We continue to enroll patients in this program, and as we do, we we continue to work with Partners Connect Health to develop new iterations of the app that enhance the program. For example, new iterations of the app are being released that resolve some of the technology glitches. In addition, we are beginning to learn more about the types of patients who do best in this program. Part-way through our study, it appears that patients with less severe disease derive more benefit from the program. It also appears that those discharged to rehab facilities have more technical issues with the program.

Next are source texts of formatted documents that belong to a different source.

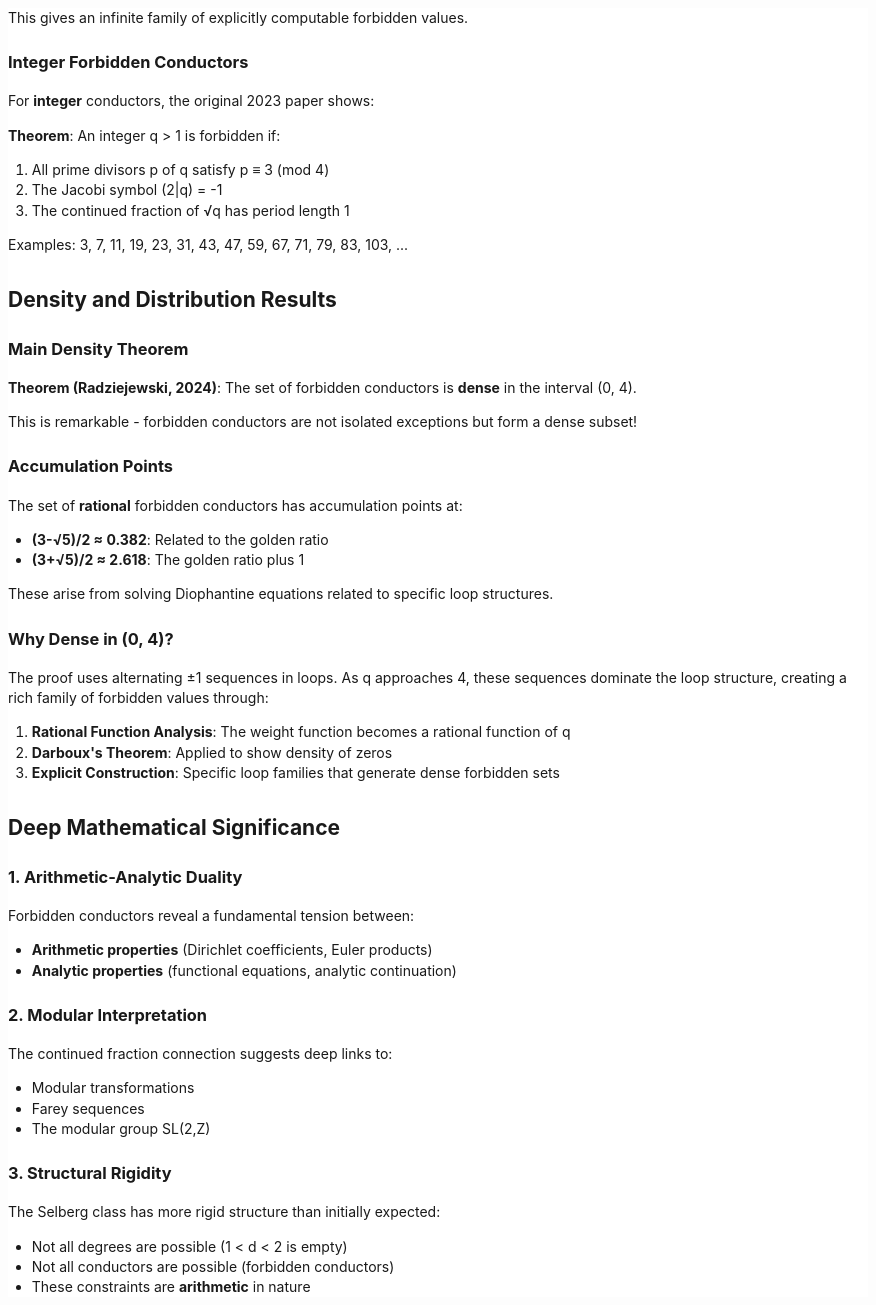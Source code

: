This gives an infinite family of explicitly computable forbidden values.

### Integer Forbidden Conductors

For **integer** conductors, the original 2023 paper shows:

**Theorem**: An integer q > 1 is forbidden if:
1. All prime divisors p of q satisfy p ≡ 3 (mod 4)
2. The Jacobi symbol (2|q) = -1
3. The continued fraction of √q has period length 1

Examples: 3, 7, 11, 19, 23, 31, 43, 47, 59, 67, 71, 79, 83, 103, ...

## Density and Distribution Results

### Main Density Theorem

**Theorem (Radziejewski, 2024)**:
The set of forbidden conductors is **dense** in the interval (0, 4).

This is remarkable - forbidden conductors are not isolated exceptions but form a dense subset!

### Accumulation Points

The set of **rational** forbidden conductors has accumulation points at:
- **(3-√5)/2 ≈ 0.382**: Related to the golden ratio
- **(3+√5)/2 ≈ 2.618**: The golden ratio plus 1

These arise from solving Diophantine equations related to specific loop structures.

### Why Dense in (0, 4)?

The proof uses alternating ±1 sequences in loops. As q approaches 4, these sequences dominate the loop structure, creating a rich family of forbidden values through:

1. **Rational Function Analysis**: The weight function becomes a rational function of q
2. **Darboux's Theorem**: Applied to show density of zeros
3. **Explicit Construction**: Specific loop families that generate dense forbidden sets

## Deep Mathematical Significance

### 1. Arithmetic-Analytic Duality
Forbidden conductors reveal a fundamental tension between:
- **Arithmetic properties** (Dirichlet coefficients, Euler products)
- **Analytic properties** (functional equations, analytic continuation)

### 2. Modular Interpretation
The continued fraction connection suggests deep links to:
- Modular transformations
- Farey sequences
- The modular group SL(2,Z)

### 3. Structural Rigidity
The Selberg class has more rigid structure than initially expected:
- Not all degrees are possible (1 < d < 2 is empty)
- Not all conductors are possible (forbidden conductors)
- These constraints are **arithmetic** in nature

Recently, our efforts have been rewarded with an invitation to present our interim results at the 2019 Connected Health Conference. This will be an excellent opportunity to gather feedback on our program and app, as well as network with others working in this space.

Tuesday, July 9, 2019

On Becoming a Qualitative Medical Education Researcher in the Intensive Care Unit: An Interim Report


Rebecca Sternschein, MD
Fellow in Pulmonary and Critical Care Medicine at Brigham and Women’s Hospital
PGY6

July 1, 2019

I am interested in understanding and improving medical education in the medical intensive care unit (MICU) at both the graduate medical education (GME) and continuing medical education (CME) levels. To accomplish this, I have been developing a project that focuses on exploring the experiences of clinical teachers in the MICU at BWH for which I was fortunate to receive COE Medical Education Research Grant funding. My study is a qualitative examination of MICU educators’ attitudes about teaching and perceptions of the impact of teaching on professional satisfaction and physician well-being. 

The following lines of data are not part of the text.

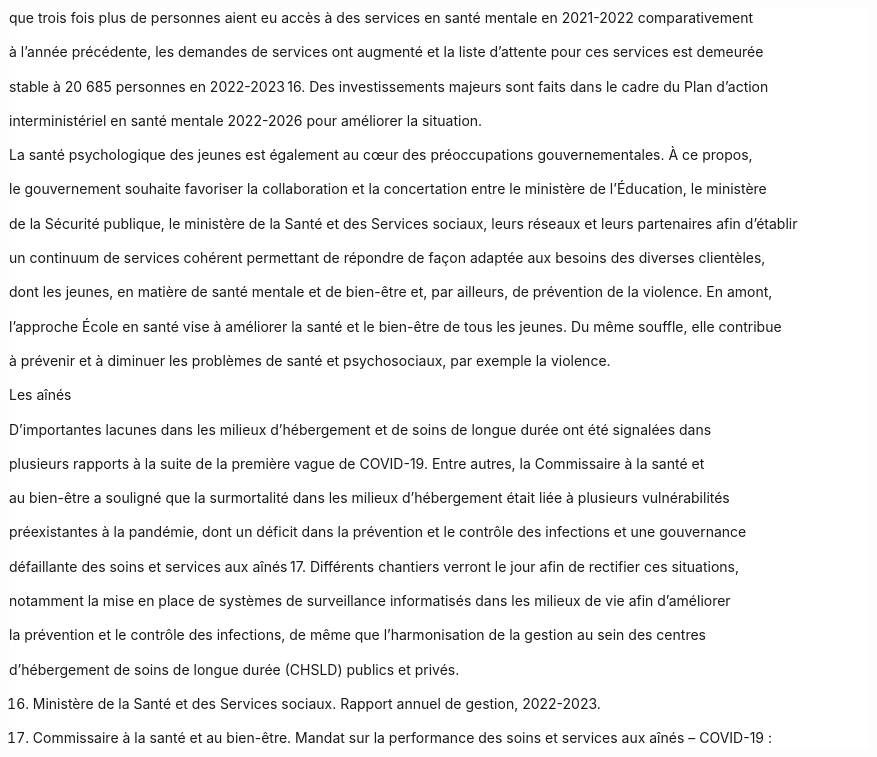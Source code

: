 que trois fois plus de personnes aient eu accès à des services en santé mentale en 2021-2022 comparativement

à l’année précédente, les demandes de services ont augmenté et la liste d’attente pour ces services est demeurée

stable à 20 685 personnes en 2022-2023 16. Des investissements majeurs sont faits dans le cadre du Plan d’action

interministériel en santé mentale 2022-2026 pour améliorer la situation.

La  santé  psychologique  des  jeunes  est  également  au  cœur  des  préoccupations  gouvernementales.  À  ce  propos,

le gouvernement souhaite favoriser la collaboration et la concertation entre le ministère de l’Éducation, le ministère

de la Sécurité publique, le ministère de la Santé et des Services sociaux, leurs réseaux et leurs partenaires afin d’établir

un continuum de services cohérent permettant de répondre de façon adaptée aux besoins des diverses clientèles,

dont les jeunes, en matière de santé mentale et de bien-être et, par ailleurs, de prévention de la violence. En amont,

l’approche École en santé vise à améliorer la santé et le bien-être de tous les jeunes. Du même souffle, elle contribue

à prévenir et à diminuer les problèmes de santé et psychosociaux, par exemple la violence.

Les aînés

D’importantes  lacunes  dans  les  milieux  d’hébergement  et  de  soins  de  longue  durée  ont  été  signalées  dans

plusieurs  rapports  à  la  suite  de  la  première  vague  de  COVID-19.  Entre  autres,  la  Commissaire  à  la  santé  et

au  bien-être  a  souligné  que  la  surmortalité  dans  les  milieux  d’hébergement  était  liée  à  plusieurs  vulnérabilités

préexistantes à la pandémie, dont un déficit dans la prévention et le contrôle des infections et une gouvernance

défaillante  des  soins  et  services  aux  aînés 17.  Différents  chantiers  verront  le  jour  afin  de  rectifier  ces  situations,

notamment  la  mise  en  place  de  systèmes  de  surveillance  informatisés  dans  les  milieux  de  vie  afin  d’améliorer

la  prévention  et  le  contrôle  des  infections,  de  même  que  l’harmonisation  de  la  gestion  au  sein  des  centres

d’hébergement de soins de longue durée (CHSLD) publics et privés.

16.  Ministère de la Santé et des Services sociaux. Rapport annuel de gestion, 2022-2023.

17.  Commissaire à la santé et au bien-être. Mandat sur la performance des soins et services aux aînés – COVID-19 :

I started by conducting a needs assessment survey through REDCap of faculty and fellows working in the BWH MICU. I have also held two separate focus groups (one with faculty and one with fellows) to gain an in-depth understanding of the variety of experiences as a teacher in the MICU. The focus group discussions also addressed individuals’ opinions regarding the potential rewards and challenges of teaching in this environment. One of the obstacles I encountered in this stage of the project was the difficulty of scheduling focus groups with busy pulmonary and critical care physicians. I am now in the early stages of the qualitative analysis of the focus group transcripts, and while this is a time-consuming and challenging process, it is fascinating to identify emerging themes from the transcripts. 
So far, I have analyzed the preliminary findings from the needs assessment and the data has been accepted for publication as an abstract and poster at the American Association of Chest Physicians (ACCP/CHEST) 2020 national meeting. These data demonstrate that although most physicians report minimal to no dedicated training on teaching, most identify teaching as a task that is enjoyable, meaningful and essential to their role as an ICU physician. Here I struggled with finding the best way to display the data visually, and ultimately discovered that simplicity is key. (see image) The next step for this project is to complete the qualitative analysis of the focus group transcripts.  I will also determine if any additional structured interviews are indicated to address topics or themes that require more in-depth exploration. I am looking forward to writing up the results of the research in the coming months. This project has been extremely educational for me, particularly because this is my first qualitative research experience.  The most important lesson that I have learned at this stage of the project is the immeasurable value of helpful, motivating, expert mentors.